Ancient Roman cuisine was varied, international and accessible to all social classes
Banquets for the rich, porridge for the poor and a standard diet of bread, olive oil and wine. Just a few assumptions about the Roman diet. PhD candidate Guido Sala has shown that these assumptions are incorrect and that Romans of all social classes ate a varied diet.
It’s a hackneyed image that could come straight out of the Asterix and Obelix comics: rich Romans feasting on lavish banquets, even throwing up between courses to be able to carry on eating. And the poorer Romans? They could only afford bread and porridge. Guido Sala’s PhD research shows that little of this picture is true.
‘Richer Romans were aware that eating excessively was not healthy’, says Sala. ‘The Roman philosopher Cicero, for example, consciously ate very little on the day after a banquet. And the idea that poorer Romans only ate bread and porridge is also incorrect: some sausage and tripe were almost as cheap as bread, so it must have been accessible to them too.’
Basket of food
Sala can also see other similarities between the meals of richer and poorer Romans. Both groups ate bread with cheese and leftovers for breakfast and had the same type of food products in their diets. There were differences, though, quality of these products and people’s access to them. ‘Richer Romans, for example, were able to bake bread in their own villas and participate in banquets more often than poorer Romans, who incidentally thanks to their relationship with a patron – a patronus – were sometimes also invited to such social occasions’, says Sala. ‘As clients – clientes – they did receive different food from their patron: at the morning greeting ritual, for example, the clientes were given a sportula, a basket of food in keeping with their social status.’

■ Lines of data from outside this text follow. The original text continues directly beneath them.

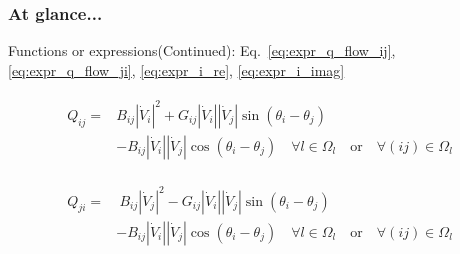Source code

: \documentclass[
	11pt, %
	aspectratio=169, %
]{beamer}
\begin{document}
\begin{frame}
	\frametitle{At glance...}
	
	Functions or expressions(Continued): Eq.~\eqref{eq:expr_q_flow_ij}, \eqref{eq:expr_q_flow_ji}, \eqref{eq:expr_i_re}, \eqref{eq:expr_i_imag}
	
	\begin{align*}
		\begin{split}
			Q_{ij}=&B_{ij}\left\lvert \dot{V}_{i}\right\rvert^{2} + G_{ij}\left\lvert \dot{V}_{i}\right\rvert\left\lvert \dot{V}_{j}\right\rvert \sin{\left(\theta_{i}-\theta_{j}\right)} \\
			&- B_{ij}\left\lvert \dot{V}_{i}\right\rvert\left\lvert \dot{V}_{j}\right\rvert \cos{\left(\theta_{i}-\theta_{j}\right)}  \quad   \forall l \in \Omega_{l} \quad \text{or} \quad \forall (ij) \in \Omega_{l}
		\end{split}
	\end{align*}

	\begin{align*}
		\begin{split}
			Q_{ji} =&\ B_{ij}\left\lvert \dot{V}_{j}\right\rvert^{2} - G_{ij}\left\lvert \dot{V}_{i}\right\rvert\left\lvert \dot{V}_{j}\right\rvert \sin{\left(\theta_{i}-\theta_{j}\right)} \\
			&- B_{ij}\left\lvert \dot{V}_{i}\right\rvert\left\lvert \dot{V}_{j}\right\rvert \cos{\left(\theta_{i}-\theta_{j}\right)}  \quad   \forall l \in \Omega_{l} \quad \text{or} \quad \forall (ij) \in \Omega_{l}
		\end{split}
	\end{align*}


\end{frame}

\end{document}
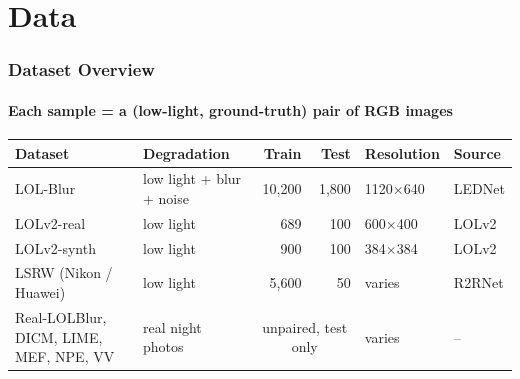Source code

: \section{Data}

\begin{frame}
    \frametitle{Dataset Overview}
    \framesubtitle{Each sample = a (low-light, ground-truth) pair of RGB images}

    \begin{center}
    \scriptsize
    \begin{tabular}{llrrll}
        \toprule
        \textbf{Dataset} & \textbf{Degradation} & \textbf{Train} & \textbf{Test} & \textbf{Resolution} & \textbf{Source} \\
        \midrule
        LOL-Blur     & low light + blur + noise & 10{,}200 & 1{,}800 & 1120$\times$640 & LEDNet \\
        LOLv2-real   & low light        & 689      & 100     & 600$\times$400 & LOLv2 \\
        LOLv2-synth  & low light        & 900      & 100     & 384$\times$384 & LOLv2 \\
        LSRW (Nikon / Huawei) & low light & 5{,}600 & 50   & varies & R2RNet \\
        \midrule
        Real-LOLBlur, DICM, LIME, MEF, NPE, VV & real night photos & \multicolumn{2}{c}{unpaired, test only} & varies & -- \\
        \bottomrule
    \end{tabular}
    \end{center}


\end{frame}
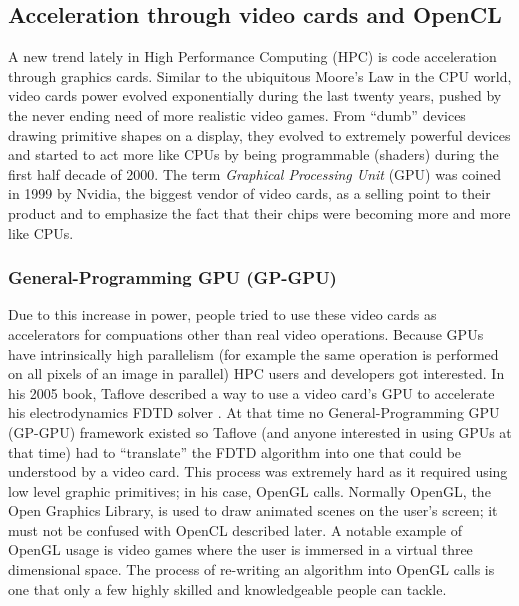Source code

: \subsection{Acceleration through video cards and OpenCL}
\label{section:tools:opencl}

A new trend lately in High Performance Computing (HPC) is code acceleration
through graphics cards. Similar to the ubiquitous Moore's Law in the CPU world,
video cards power evolved exponentially during the last twenty years, pushed
by the never ending need of more realistic video games. From ``dumb'' devices
drawing primitive shapes on a display, they evolved to extremely powerful
devices and started to act more like CPUs by being programmable (shaders) during
the first half 
%
decade 
%
of 2000. The term \textit{Graphical Processing Unit} (GPU) was
coined in 1999 by Nvidia, the biggest vendor of video cards, as a selling point
to their product and to emphasize the fact that their chips were becoming more
and more %
like CPUs.


\subsubsection{General-Programming GPU (GP-GPU)}

Due to this increase in power, people tried to use these video cards as
accelerators for 
compuations other than real video operations. Because GPUs have
intrinsically high parallelism (for example the same operation is performed on
all pixels of an image in parallel) HPC users and developers got interested.
In his 2005 book, Taflove described a way to use a video card's GPU to
accelerate his electrodynamics FDTD solver \cite{Taflove2005}. At that time no
General-Programming GPU (GP-GPU) framework existed so Taflove (and anyone
interested in using GPUs at that time) had to ``translate'' the FDTD algorithm
into one that could be understood by a video card. This process was extremely
hard as it required using low level graphic primitives; in his case, OpenGL
calls.
Normally OpenGL, the Open Graphics Library,
is used to draw animated scenes on the user's screen; it must not be confused
with OpenCL described later.
A notable example of OpenGL usage is video games where the user is immersed in a
virtual three dimensional space. The process of re-writing an algorithm into
OpenGL calls is one that only a few highly skilled and knowledgeable people can
tackle.


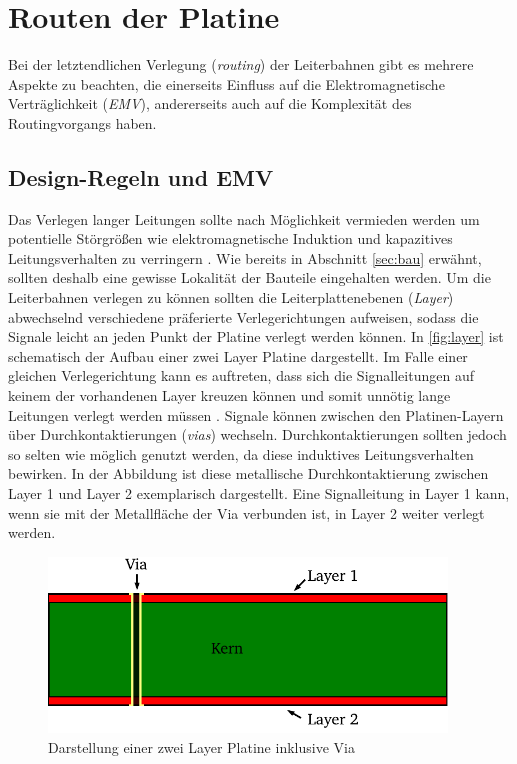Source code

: \section{Routen der Platine}
Bei der letztendlichen Verlegung (\textit{routing}) der Leiterbahnen gibt es mehrere Aspekte zu beachten, die einerseits Einfluss auf die Elektromagnetische Verträglichkeit (\textit{EMV}), andererseits auch auf die Komplexität des Routingvorgangs haben.
\subsection{Design-Regeln und EMV}\label{sec:design}
Das Verlegen langer Leitungen sollte nach Möglichkeit vermieden werden um potentielle Störgrößen wie elektromagnetische Induktion und kapazitives Leitungsverhalten zu verringern \cite{haendschke}. Wie bereits in Abschnitt \autoref{sec:bau} erwähnt, sollten deshalb eine gewisse Lokalität der Bauteile eingehalten werden. Um die Leiterbahnen verlegen zu können sollten die Leiterplattenebenen (\textit{Layer}) abwechselnd verschiedene präferierte Verlegerichtungen aufweisen, sodass die Signale leicht an jeden Punkt der Platine verlegt werden können. In \autoref{fig:layer} ist schematisch der Aufbau einer zwei Layer Platine dargestellt. Im Falle einer gleichen Verlegerichtung kann es auftreten, dass sich die Signalleitungen auf keinem der vorhandenen Layer kreuzen können und somit unnötig lange Leitungen verlegt werden müssen \cite{haendschke}. Signale können zwischen den Platinen-Layern über Durchkontaktierungen (\textit{vias}) wechseln. Durchkontaktierungen sollten jedoch so selten wie möglich genutzt werden, da diese induktives Leitungsverhalten bewirken. In der Abbildung ist diese metallische Durchkontaktierung zwischen Layer 1 und Layer 2 exemplarisch dargestellt. Eine Signalleitung in Layer 1 kann, wenn sie mit der Metallfläche der Via verbunden ist, in Layer 2 weiter verlegt werden.
\begin{figure}[H]%
\centering
\includegraphics[width=300pt]{./Bilder/layer}%
\caption{Darstellung einer zwei Layer Platine inklusive Via}%
\label{fig:layer}%
\end{figure}\noindent
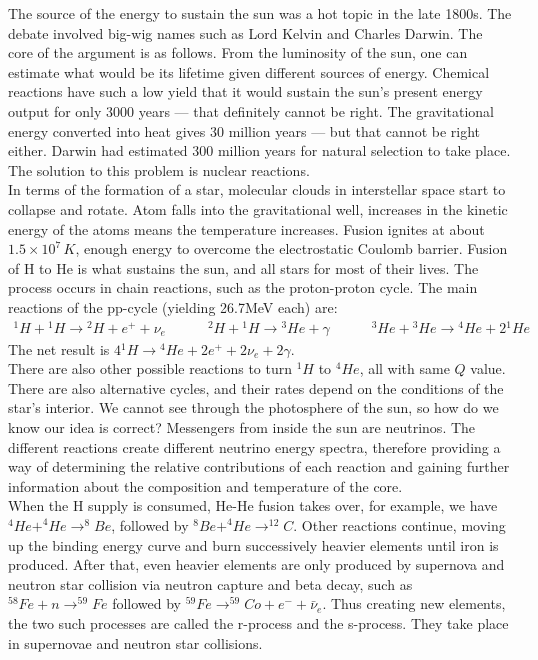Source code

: \documentclass[11pt]{article}
\theoremstyle{break}
\theoremstyle{break}
\begin{document}
The source of the energy to sustain the sun was a hot topic in the late 1800s. The debate involved big-wig names such as Lord Kelvin and Charles Darwin. The core of the argument is as follows. From the luminosity of the sun, one can estimate what would be its lifetime given different sources of energy. Chemical reactions have such a low yield that it would sustain the sun's present energy output for only 3000 years — that definitely cannot be right.
The gravitational energy converted into heat gives 30 million years — but that cannot be right either. Darwin had estimated 300 million years for natural selection to take place. The solution to this problem is nuclear reactions. \\

In terms of the formation of a star, molecular clouds in interstellar space start to collapse and rotate. Atom falls into the gravitational well, increases in the kinetic energy of the atoms means the temperature increases. Fusion ignites at about $1.5 \times 10^7\, K$, enough energy to overcome the electrostatic Coulomb barrier. Fusion of H to He is what sustains the sun, and all stars for most of their lives. The process occurs in chain reactions, such as the proton-proton cycle. The main reactions of the pp-cycle (yielding 26.7MeV each) are:
\begin{align*}
^1 H+{}^1 H \to {}^2 H +e^+ + \nu_e \qquad\quad ^2H + {}^1H \to {}^3He + \gamma \qquad\quad ^3He+{}^3He \to {}^4He + 2 {}^1He
\end{align*}
The net result is $4{}^1H \to {}^4He + 2e^+ + 2\nu_e + 2\gamma$.\\

There are also other possible reactions to turn $^1H$ to $^4He$, all with same $Q$ value. There are also alternative cycles, and their rates depend on the conditions of the star's interior. We cannot see through the photosphere of the sun, so how do we know our idea is correct? Messengers from inside the sun are neutrinos. The different reactions create different neutrino energy spectra, therefore providing a way  of determining  the relative contributions of each reaction and gaining further information about the composition and temperature of the core.\\

When the H supply is consumed, He-He fusion takes over, for example, we have $^4He + ^4He \to ^8 Be$, followed by $^8Be + ^4He \to ^{12}C$. Other reactions continue, moving up the binding energy curve and burn successively heavier elements until iron is produced. After that, even heavier elements are only produced by supernova and neutron star collision via neutron capture and beta decay, such as $^{58}Fe + n \to ^{59}Fe$ followed by $^{59}Fe\to ^{59}Co +e^- +\bar{\nu}_e$. Thus creating new elements, the two such processes are called the r-process and the s-process. They take place in supernovae and neutron star collisions.  \\
\end{document}

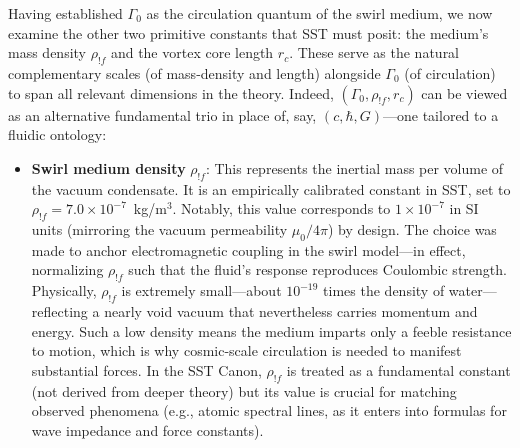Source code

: \documentclass[11pt]{article}
\begin{document}
    Having established $\Gamma_0$ as the circulation quantum of the swirl medium, we now examine the other two primitive constants that SST must posit: the medium’s mass density $\rho_{!f}$ and the vortex core length $r_c$. These serve as the natural complementary scales (of mass-density and length) alongside $\Gamma_0$ (of circulation) to span all relevant dimensions in the theory. Indeed, $(\Gamma_0, \rho_{!f}, r_c)$ can be viewed as an alternative fundamental trio in place of, say, $(c, \hbar, G)$—one tailored to a fluidic ontology:
\begin{itemize}
        \item \textbf{Swirl medium density} $\rho_{!f}$: This represents the inertial mass per volume of the vacuum condensate. It is an empirically calibrated constant in SST, set to $\rho_{!f}=7.0\times10^{-7}$~kg/m$^3$. Notably, this value corresponds to $1\times10^{-7}$ in SI units (mirroring the vacuum permeability $\mu_0/4\pi$) by design. The choice was made to anchor electromagnetic coupling in the swirl model—in effect, normalizing $\rho_{!f}$ such that the fluid’s response reproduces Coulombic strength. Physically, $\rho_{!f}$ is extremely small—about $10^{-19}$ times the density of water—reflecting a nearly void vacuum that nevertheless carries momentum and energy. Such a low density means the medium imparts only a feeble resistance to motion, which is why cosmic-scale circulation is needed to manifest substantial forces. In the SST Canon, $\rho_{!f}$ is treated as a fundamental constant (not derived from deeper theory) but its value is crucial for matching observed phenomena (e.g., atomic spectral lines, as it enters into formulas for wave impedance and force constants).

\end{itemize}
\end{document}
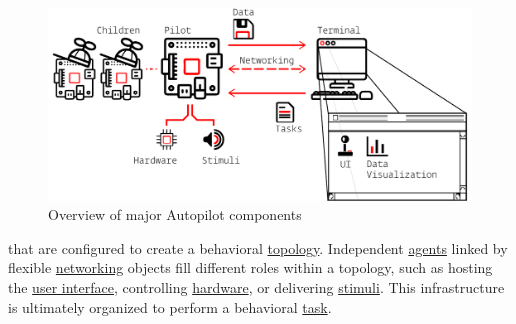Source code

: 
\begin{figure}
\includegraphics[]{figures/whole_system_black.pdf}
\caption{Overview of major Autopilot components}
\end{figure}

 that are configured to create a behavioral \hyperref[sec:topology]{topology}. Independent \hyperref[sec:agents]{agents} linked by flexible \hyperref[sec:networking]{networking} objects fill different roles within a topology, such as hosting the \hyperref[sec:ui]{user interface}, controlling \hyperref[sec:hardware]{hardware}, or delivering \hyperref[sec:stim]{stimuli}. This infrastructure is ultimately organized to perform a behavioral \hyperref[sec:tasks]{task}.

‘The Romans didn’t really invent anything new in terms of cooking and eating.’
Varied diet
The idea that the Romans mainly ate bread, olive oil and wine is incorrect too says Sala. They ate lots of wild herbs and plants, such as nettles and dandelions, and their cuisine was heavily influenced by that of the Etruscans and Greeks. ‘The Romans didn’t really invent anything new in terms of cooking and eating’, says Sala. ‘But they did adapt things. The Romans didn’t like barley, for instance, which the Greeks ate a lot of, and only gave it to soldiers who were being punished.’
Funnily enough, when asked about strange meals that he came across in his sources, the first thing Sala thinks of are the lavish banquets. All the courses consisted of copious quantities of meat and fish, he says, and unusual dishes such as crane’s tongue were also served. ‘But there were also dishes that we still eat today. For instance, I came across a recipe in the cookbook of Roman gastronome Apicius for a kind of crème brûlee.’
Numbers matter
One of the most important aspects of Sala’s research is his interdisciplinary, quantifiable approach. For example, he used socioeconomic sources to assess common academic assumptions about the Roman economy. His analyses of, among others, food prices and food parcels for farmers and soldiers, led him to discover that many of these assumptions no longer apply.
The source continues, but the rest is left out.